Acute and Second Meal Effects of Peanuts on Glycemic Response and Appetite in Obese Women With High Type 2 Diabetes Risk: a Randomized Crossover Trial

Federal University of Vicosa1 site in 1 country15 target enrollmentStarted: October 2009Last updated:

Overview

Phase
Not Applicable
Status
Completed
Sponsor
Federal University of Vicosa
Enrollment
15
Locations
1
Primary Endpoint
Change from baseline in glucose homeostasis at eight hours

Overview

Brief Summary

Nut consumption is associated with reduced risk of Type 2 diabetes. The aim of this study was to assess the effects of peanut (whole or peanut butter) to breakfast meals on glycemic, insulinemic and selected gut hormone responses, appetite, and food intake over two consecutive meals in obese women with high Type 2 diabetes risk. Fifteen women participated in a randomized crossover trial where 42.5g of whole peanuts (P), peanut butter (PB), or no peanuts (control-C) were added to a 75g available carbohydrate-matched breakfast meal.
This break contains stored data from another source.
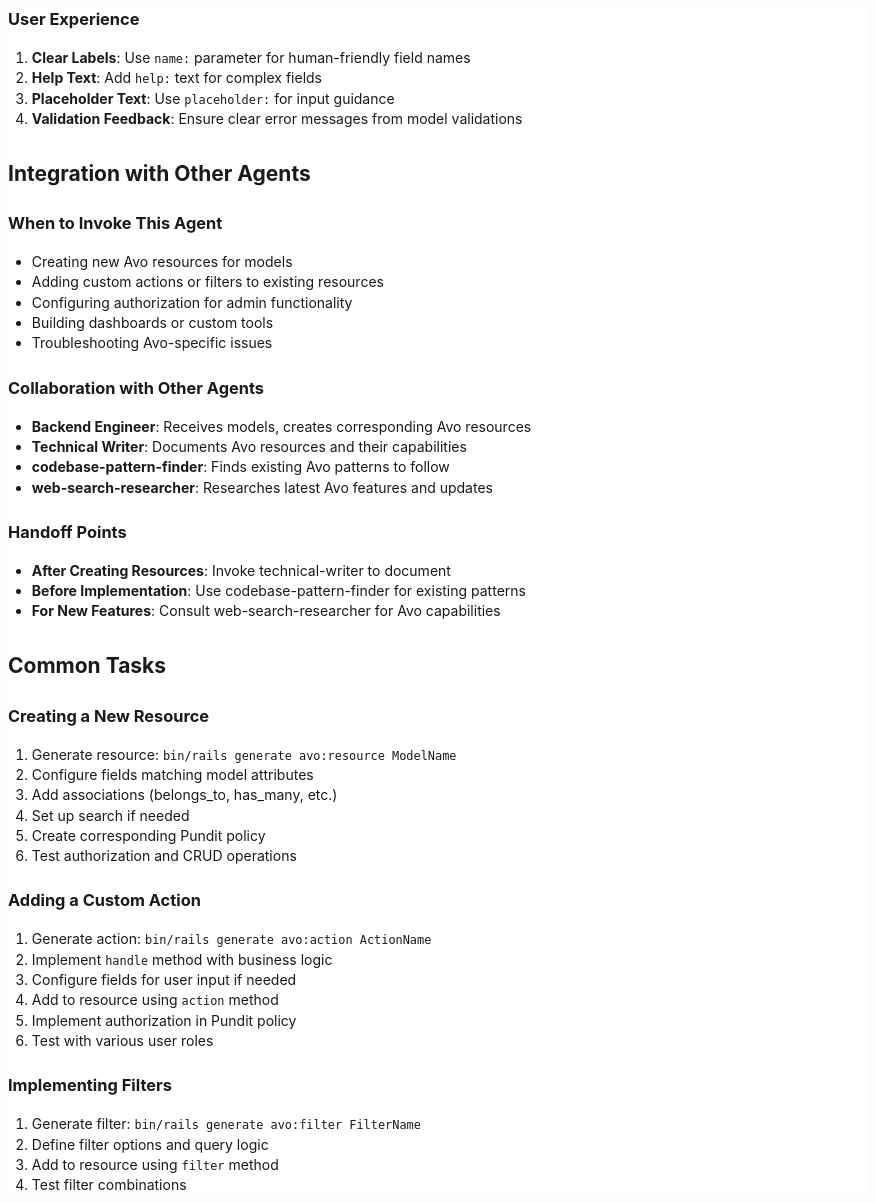 ### User Experience
1. **Clear Labels**: Use `name:` parameter for human-friendly field names
2. **Help Text**: Add `help:` text for complex fields
3. **Placeholder Text**: Use `placeholder:` for input guidance
4. **Validation Feedback**: Ensure clear error messages from model validations

## Integration with Other Agents

### When to Invoke This Agent
- Creating new Avo resources for models
- Adding custom actions or filters to existing resources
- Configuring authorization for admin functionality
- Building dashboards or custom tools
- Troubleshooting Avo-specific issues

### Collaboration with Other Agents
- **Backend Engineer**: Receives models, creates corresponding Avo resources
- **Technical Writer**: Documents Avo resources and their capabilities
- **codebase-pattern-finder**: Finds existing Avo patterns to follow
- **web-search-researcher**: Researches latest Avo features and updates

### Handoff Points
- **After Creating Resources**: Invoke technical-writer to document
- **Before Implementation**: Use codebase-pattern-finder for existing patterns
- **For New Features**: Consult web-search-researcher for Avo capabilities

## Common Tasks

### Creating a New Resource
1. Generate resource: `bin/rails generate avo:resource ModelName`
2. Configure fields matching model attributes
3. Add associations (belongs_to, has_many, etc.)
4. Set up search if needed
5. Create corresponding Pundit policy
6. Test authorization and CRUD operations

### Adding a Custom Action
1. Generate action: `bin/rails generate avo:action ActionName`
2. Implement `handle` method with business logic
3. Configure fields for user input if needed
4. Add to resource using `action` method
5. Implement authorization in Pundit policy
6. Test with various user roles

### Implementing Filters
1. Generate filter: `bin/rails generate avo:filter FilterName`
2. Define filter options and query logic
3. Add to resource using `filter` method
4. Test filter combinations
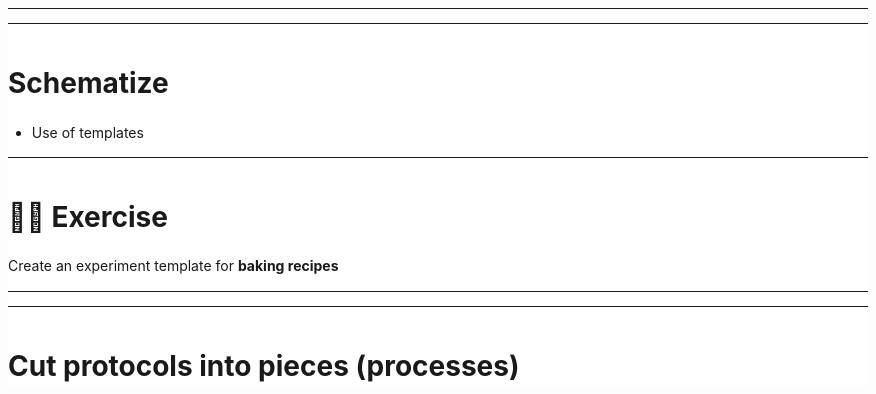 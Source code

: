 
---




---

# Schematize

- Use of templates


---

# 👩‍💻 Exercise

Create an experiment template for **baking recipes**

---



---

# Cut protocols into pieces (processes)

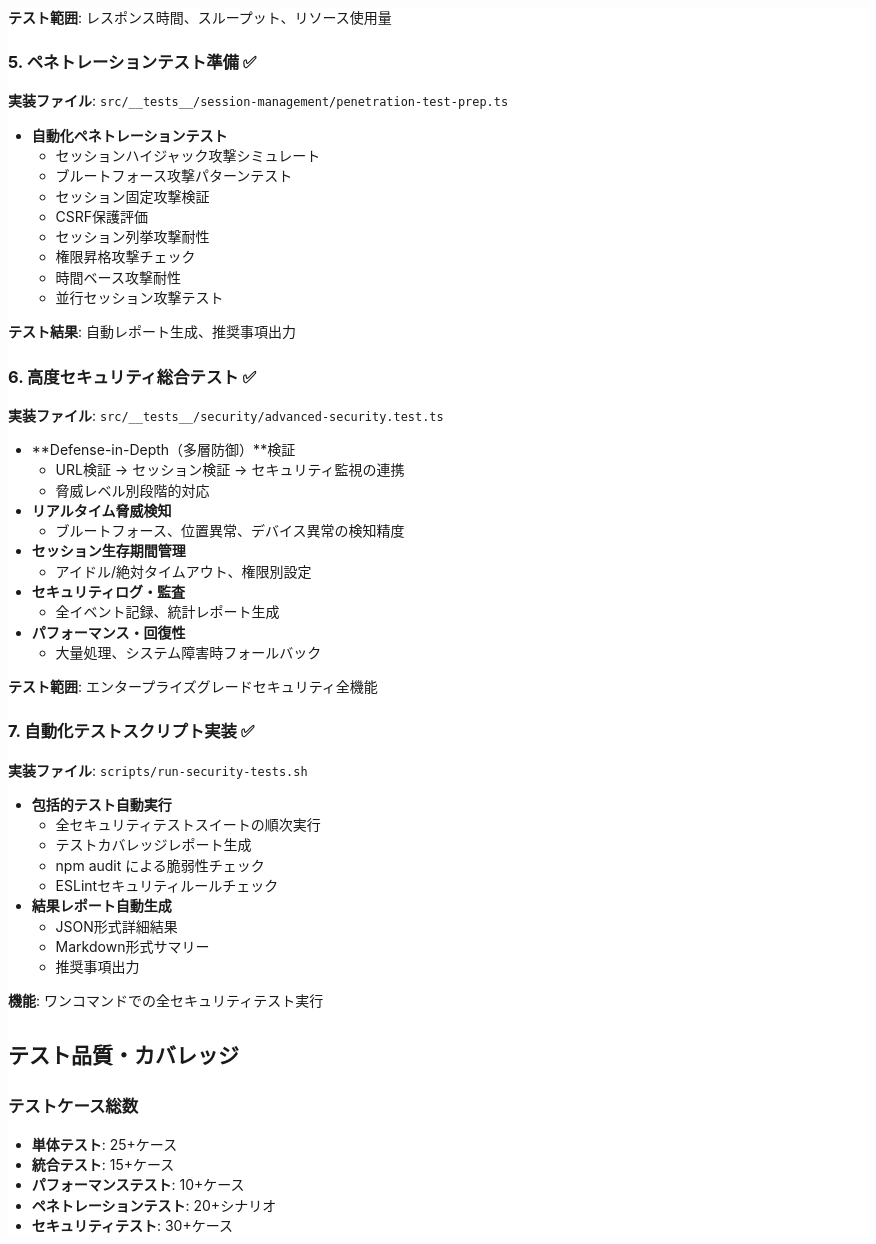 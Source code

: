 **テスト範囲**: レスポンス時間、スループット、リソース使用量

### 5. ペネトレーションテスト準備 ✅
**実装ファイル**: `src/__tests__/session-management/penetration-test-prep.ts`
- **自動化ペネトレーションテスト**
  - セッションハイジャック攻撃シミュレート
  - ブルートフォース攻撃パターンテスト
  - セッション固定攻撃検証
  - CSRF保護評価
  - セッション列挙攻撃耐性
  - 権限昇格攻撃チェック
  - 時間ベース攻撃耐性
  - 並行セッション攻撃テスト

**テスト結果**: 自動レポート生成、推奨事項出力

### 6. 高度セキュリティ総合テスト ✅
**実装ファイル**: `src/__tests__/security/advanced-security.test.ts`
- **Defense-in-Depth（多層防御）**検証
  - URL検証 → セッション検証 → セキュリティ監視の連携
  - 脅威レベル別段階的対応
- **リアルタイム脅威検知**
  - ブルートフォース、位置異常、デバイス異常の検知精度
- **セッション生存期間管理**
  - アイドル/絶対タイムアウト、権限別設定
- **セキュリティログ・監査**
  - 全イベント記録、統計レポート生成
- **パフォーマンス・回復性**
  - 大量処理、システム障害時フォールバック

**テスト範囲**: エンタープライズグレードセキュリティ全機能

### 7. 自動化テストスクリプト実装 ✅
**実装ファイル**: `scripts/run-security-tests.sh`
- **包括的テスト自動実行**
  - 全セキュリティテストスイートの順次実行
  - テストカバレッジレポート生成
  - npm audit による脆弱性チェック
  - ESLintセキュリティルールチェック
- **結果レポート自動生成**
  - JSON形式詳細結果
  - Markdown形式サマリー
  - 推奨事項出力

**機能**: ワンコマンドでの全セキュリティテスト実行

## テスト品質・カバレッジ

### テストケース総数
- **単体テスト**: 25+ケース
- **統合テスト**: 15+ケース  
- **パフォーマンステスト**: 10+ケース
- **ペネトレーションテスト**: 20+シナリオ
- **セキュリティテスト**: 30+ケース
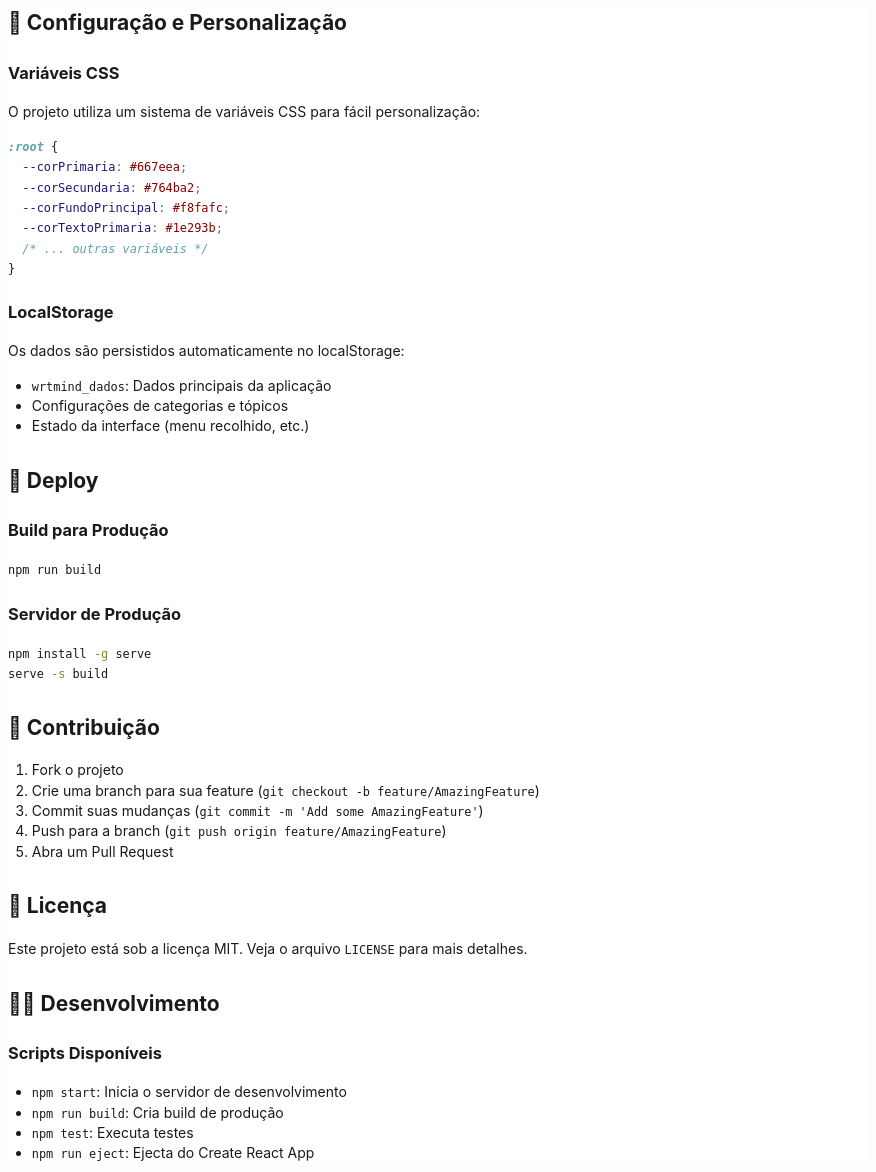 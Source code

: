 ## 🔧 Configuração e Personalização

### Variáveis CSS
O projeto utiliza um sistema de variáveis CSS para fácil personalização:

```css
:root {
  --corPrimaria: #667eea;
  --corSecundaria: #764ba2;
  --corFundoPrincipal: #f8fafc;
  --corTextoPrimaria: #1e293b;
  /* ... outras variáveis */
}
```

### LocalStorage
Os dados são persistidos automaticamente no localStorage:
- `wrtmind_dados`: Dados principais da aplicação
- Configurações de categorias e tópicos
- Estado da interface (menu recolhido, etc.)

## 🚀 Deploy

### Build para Produção
```bash
npm run build
```

### Servidor de Produção
```bash
npm install -g serve
serve -s build
```

## 🤝 Contribuição

1. Fork o projeto
2. Crie uma branch para sua feature (`git checkout -b feature/AmazingFeature`)
3. Commit suas mudanças (`git commit -m 'Add some AmazingFeature'`)
4. Push para a branch (`git push origin feature/AmazingFeature`)
5. Abra um Pull Request

## 📝 Licença

Este projeto está sob a licença MIT. Veja o arquivo `LICENSE` para mais detalhes.

## 👨‍💻 Desenvolvimento

### Scripts Disponíveis
- `npm start`: Inicia o servidor de desenvolvimento
- `npm run build`: Cria build de produção
- `npm test`: Executa testes
- `npm run eject`: Ejecta do Create React App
Postprandial concentrations of blood glucose, insulin, non-esterified free fatty acids (NEFA), glucagon-like peptide-1 (GLP-1), peptide YY (PYY), cholecystokinin (CCK), appetitive sensations and food intake were assessed after breakfast treatments and a standard lunch (75g available carbohydrate).

Study Design

Study Type
Interventional
Allocation
Randomized
Intervention Model
Crossover
Primary Purpose
Treatment
Masking
None

Eligibility Criteria

Ages
18 Years to 50 Years (Adult)
Sex
Female
Accepts Healthy Volunteers
No

Inclusion Criteria

  • Body mass index between 30 - 35 kg/M2
  • Not taking medications known to affect glycemia, fat metabolism, or appetite
  • Regular breakfast consumer (≥100 kilocalories ingested within 2 hours of waking on ≥4d/wk)
  • No body weight fluctuation (\<5kg in the past 3 months)
  • Willingness to eat all test foods
  • No self-reported allergy to the foods provided in the study
  • No self-reported sleep disorders
  • At least one of the following conditions: waist circumference ≥ 88 cm; reported family history of Type 2 diabetes in first degree relatives; capillary glycemia between 5.5 - 7.0 mmol/L; and/or a 2-hour blood glucose of 7.8 - 11.1 mmol/L (impaired glucose tolerance)

Exclusion Criteria

  • Type 2 diabetes mellitus
  • Dyslipidemia
  • High blood pressure

Outcomes

Primary Outcomes

Change from baseline in glucose homeostasis at eight hours

Time Frame: Baseline (-10), 15, 45, 60, 90, 120, 180, 240, 265, 295, 310, 340, 370, 430 and 490 minutes

Postprandial concentrations and incremental area under the curve of blood glucose, insulin and glucagon-like peptide-1, and incremental area above the curve of non-esterified free fatty acids were assessed after breakfast treatments and a standard lunch

Secondary Outcomes

  • Change from baseline in incretin hormones at four hours(Baseline (-10), 15, 45, 60, 90, 120, 180 and 240 minutes)
  • Change in food intake over 24 hours(24 hours)
  • Change from baseline in appetitive sensations at twelve hours(Baseline (-10), 15, 45, 60, 90, 120, 180, 240, 265, 295, 310, 340, 370, 430, 490, 550, 610, 670 and 730 minutes)

Investigators

Sponsor
Federal University of Vicosa
Sponsor Class
Other

Study Sites (1)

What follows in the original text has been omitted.